What you output must match the entries exactly, apart from the pictures, which are left out.

[Start of Attachment]

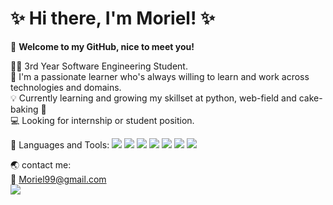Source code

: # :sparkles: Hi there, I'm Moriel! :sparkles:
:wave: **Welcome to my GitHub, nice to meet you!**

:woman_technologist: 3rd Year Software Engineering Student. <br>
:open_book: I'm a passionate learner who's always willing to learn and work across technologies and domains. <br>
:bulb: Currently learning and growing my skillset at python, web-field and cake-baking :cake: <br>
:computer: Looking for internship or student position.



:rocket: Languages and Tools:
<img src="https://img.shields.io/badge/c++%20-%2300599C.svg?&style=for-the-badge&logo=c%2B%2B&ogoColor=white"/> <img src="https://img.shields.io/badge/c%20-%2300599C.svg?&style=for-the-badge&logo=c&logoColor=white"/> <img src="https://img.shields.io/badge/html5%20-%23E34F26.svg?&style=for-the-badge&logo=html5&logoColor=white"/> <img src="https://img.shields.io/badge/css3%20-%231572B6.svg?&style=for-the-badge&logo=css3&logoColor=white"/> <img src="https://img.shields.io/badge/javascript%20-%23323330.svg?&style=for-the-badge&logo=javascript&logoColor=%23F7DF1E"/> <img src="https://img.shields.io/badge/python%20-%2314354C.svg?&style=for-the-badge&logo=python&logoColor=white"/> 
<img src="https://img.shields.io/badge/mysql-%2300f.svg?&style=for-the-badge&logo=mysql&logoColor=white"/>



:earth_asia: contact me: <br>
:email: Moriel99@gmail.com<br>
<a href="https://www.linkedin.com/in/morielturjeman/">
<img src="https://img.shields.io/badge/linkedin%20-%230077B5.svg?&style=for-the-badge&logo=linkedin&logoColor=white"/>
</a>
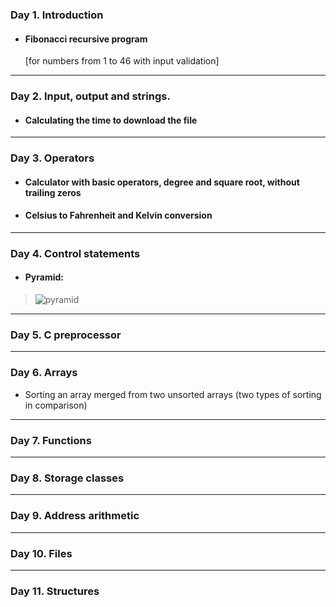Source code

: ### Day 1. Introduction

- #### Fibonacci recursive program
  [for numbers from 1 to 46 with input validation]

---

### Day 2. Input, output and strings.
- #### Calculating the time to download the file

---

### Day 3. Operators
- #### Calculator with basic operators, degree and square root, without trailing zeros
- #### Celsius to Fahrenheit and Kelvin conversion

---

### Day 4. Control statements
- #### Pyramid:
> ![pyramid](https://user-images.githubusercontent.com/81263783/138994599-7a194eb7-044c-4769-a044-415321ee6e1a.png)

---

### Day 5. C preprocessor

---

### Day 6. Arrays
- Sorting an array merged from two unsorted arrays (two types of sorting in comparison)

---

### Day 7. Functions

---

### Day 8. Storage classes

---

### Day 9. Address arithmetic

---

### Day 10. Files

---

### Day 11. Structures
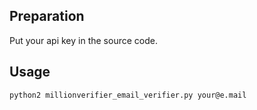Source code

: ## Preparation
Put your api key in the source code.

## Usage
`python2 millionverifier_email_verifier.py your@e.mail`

[End of Attachment]

OUTPUT FOR THIS EXERCISE
Source code

: # :sparkles: Hi there, I'm Moriel! :sparkles:
:wave: **Welcome to my GitHub, nice to meet you!**

:woman_technologist: 3rd Year Software Engineering Student. <br>
:open_book: I'm a passionate learner who's always willing to learn and work across technologies and domains. <br>
:bulb: Currently learning and growing my skillset at python, web-field and cake-baking :cake: <br>
:computer: Looking for internship or student position.



:rocket: Languages and Tools:
<img src="https://img.shields.io/badge/c++%20-%2300599C.svg?&style=for-the-badge&logo=c%2B%2B&ogoColor=white"/> <img src="https://img.shields.io/badge/c%20-%2300599C.svg?&style=for-the-badge&logo=c&logoColor=white"/> <img src="https://img.shields.io/badge/html5%20-%23E34F26.svg?&style=for-the-badge&logo=html5&logoColor=white"/> <img src="https://img.shields.io/badge/css3%20-%231572B6.svg?&style=for-the-badge&logo=css3&logoColor=white"/> <img src="https://img.shields.io/badge/javascript%20-%23323330.svg?&style=for-the-badge&logo=javascript&logoColor=%23F7DF1E"/> <img src="https://img.shields.io/badge/python%20-%2314354C.svg?&style=for-the-badge&logo=python&logoColor=white"/> 
<img src="https://img.shields.io/badge/mysql-%2300f.svg?&style=for-the-badge&logo=mysql&logoColor=white"/>



:earth_asia: contact me: <br>
:email: Moriel99@gmail.com<br>
<a href="https://www.linkedin.com/in/morielturjeman/">
<img src="https://img.shields.io/badge/linkedin%20-%230077B5.svg?&style=for-the-badge&logo=linkedin&logoColor=white"/>
</a>
Source code

: ### Day 1. Introduction

- #### Fibonacci recursive program
  [for numbers from 1 to 46 with input validation]

---

### Day 2. Input, output and strings.
- #### Calculating the time to download the file

---

### Day 3. Operators
- #### Calculator with basic operators, degree and square root, without trailing zeros
- #### Celsius to Fahrenheit and Kelvin conversion

---

### Day 4. Control statements
- #### Pyramid:
> ![pyramid](https://user-images.githubusercontent.com/81263783/138994599-7a194eb7-044c-4769-a044-415321ee6e1a.png)

---

### Day 5. C preprocessor

---

### Day 6. Arrays
- Sorting an array merged from two unsorted arrays (two types of sorting in comparison)

---

### Day 7. Functions

---

### Day 8. Storage classes

---

### Day 9. Address arithmetic

---

### Day 10. Files

---

### Day 11. Structures
Source code

: ## Preparation
Put your api key in the source code.

## Usage
`python2 millionverifier_email_verifier.py your@e.mail`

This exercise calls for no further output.